In reply to a question about the religious authority’s boycott of the media, the son of the Najafi religious leader said: “The religious authority’s problem with the media is briefly that most of the world’s media is under the major countries’ control and this is a negative point. The media war has its own uniqueness and there is no media that is absolutely neutral. Therefore the authority fears being exploited or distorted.”

Regarding the proposal for the religious authority to have its own media tools, like a satellite channel and so on, he said: “This is now under consideration and many ideas have been raised about it. There are mechanisms for bringing the authority’s voice and when it wants its voice or any idea to be heard, it is capable of doing so.”

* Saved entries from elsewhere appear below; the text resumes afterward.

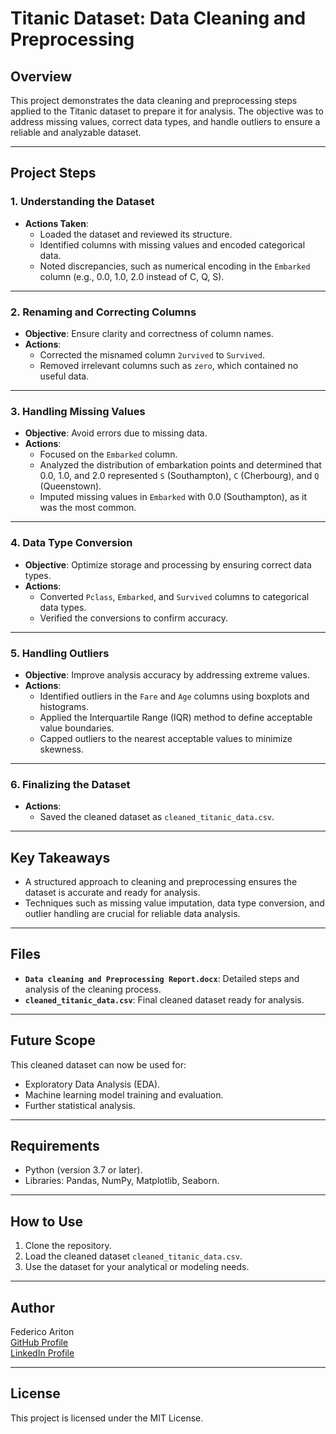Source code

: # Titanic Dataset: Data Cleaning and Preprocessing

## Overview

This project demonstrates the data cleaning and preprocessing steps applied to the Titanic dataset to prepare it for analysis. The objective was to address missing values, correct data types, and handle outliers to ensure a reliable and analyzable dataset.

---

## Project Steps

### 1. Understanding the Dataset
- **Actions Taken**: 
  - Loaded the dataset and reviewed its structure.
  - Identified columns with missing values and encoded categorical data.
  - Noted discrepancies, such as numerical encoding in the `Embarked` column (e.g., 0.0, 1.0, 2.0 instead of C, Q, S).

---

### 2. Renaming and Correcting Columns
- **Objective**: Ensure clarity and correctness of column names.
- **Actions**:
  - Corrected the misnamed column `2urvived` to `Survived`.
  - Removed irrelevant columns such as `zero`, which contained no useful data.

---

### 3. Handling Missing Values
- **Objective**: Avoid errors due to missing data.
- **Actions**:
  - Focused on the `Embarked` column.
  - Analyzed the distribution of embarkation points and determined that 0.0, 1.0, and 2.0 represented `S` (Southampton), `C` (Cherbourg), and `Q` (Queenstown).
  - Imputed missing values in `Embarked` with 0.0 (Southampton), as it was the most common.

---

### 4. Data Type Conversion
- **Objective**: Optimize storage and processing by ensuring correct data types.
- **Actions**:
  - Converted `Pclass`, `Embarked`, and `Survived` columns to categorical data types.
  - Verified the conversions to confirm accuracy.

---

### 5. Handling Outliers
- **Objective**: Improve analysis accuracy by addressing extreme values.
- **Actions**:
  - Identified outliers in the `Fare` and `Age` columns using boxplots and histograms.
  - Applied the Interquartile Range (IQR) method to define acceptable value boundaries.
  - Capped outliers to the nearest acceptable values to minimize skewness.

---

### 6. Finalizing the Dataset
- **Actions**:
  - Saved the cleaned dataset as `cleaned_titanic_data.csv`.

---

## Key Takeaways
- A structured approach to cleaning and preprocessing ensures the dataset is accurate and ready for analysis.
- Techniques such as missing value imputation, data type conversion, and outlier handling are crucial for reliable data analysis.

---

## Files
- **`Data cleaning and Preprocessing Report.docx`**: Detailed steps and analysis of the cleaning process.
- **`cleaned_titanic_data.csv`**: Final cleaned dataset ready for analysis.

---

## Future Scope
This cleaned dataset can now be used for:
- Exploratory Data Analysis (EDA).
- Machine learning model training and evaluation.
- Further statistical analysis.

---

## Requirements
- Python (version 3.7 or later).
- Libraries: Pandas, NumPy, Matplotlib, Seaborn.

---

## How to Use
1. Clone the repository.
2. Load the cleaned dataset `cleaned_titanic_data.csv`.
3. Use the dataset for your analytical or modeling needs.

---

## Author
Federico Ariton  
[GitHub Profile](https://github.com/federicoariton)  
[LinkedIn Profile](https://www.linkedin.com/in/federico-ariton-090b18218/)

---

## License
This project is licensed under the MIT License.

On the Shiite religious authority’s intervention in the elections, Sheikh Ali al-Najafi said: “My father directed the street during the elections for reasons of directing that street to what is good and urged the Sunni brothers to take part in the elections more than the Sunnis did.” He pointed out that the “idea behind forming the Unified Iraqi Coalition was to include all the Iraqi communities and races. We are not responsible for the mistakes of those who made mistakes in the coalition later on. The authority does not look for a position or material gain but seeks what is best for the Iraqis and the faithful as a whole.” He went on to say: “Terrorism in Iraq has taken several forms. There is the sectarian terrorism, which is the most prominent in the country when the killing is done on the basis of the identity. There is the political terrorism that does not think of a Sunni, Shiite, Christian, Arab, or Kurd and its main concern is to achieve material gains and they take Islam a cloak for them.”

He stressed that the “Shiite’s religious authority was and remains independent and the relationship between Iraq’s and Iran’s Shiites is through the community and not a political connection or contact. Politically, Iraq has it own position and cloak and Iran has it own political position and cloak. Najaf is unique as is its religious authority, prestige, and independence. As my father wrote, it is unique by its intellectual diversity and is the mother of all religious schools in the world.”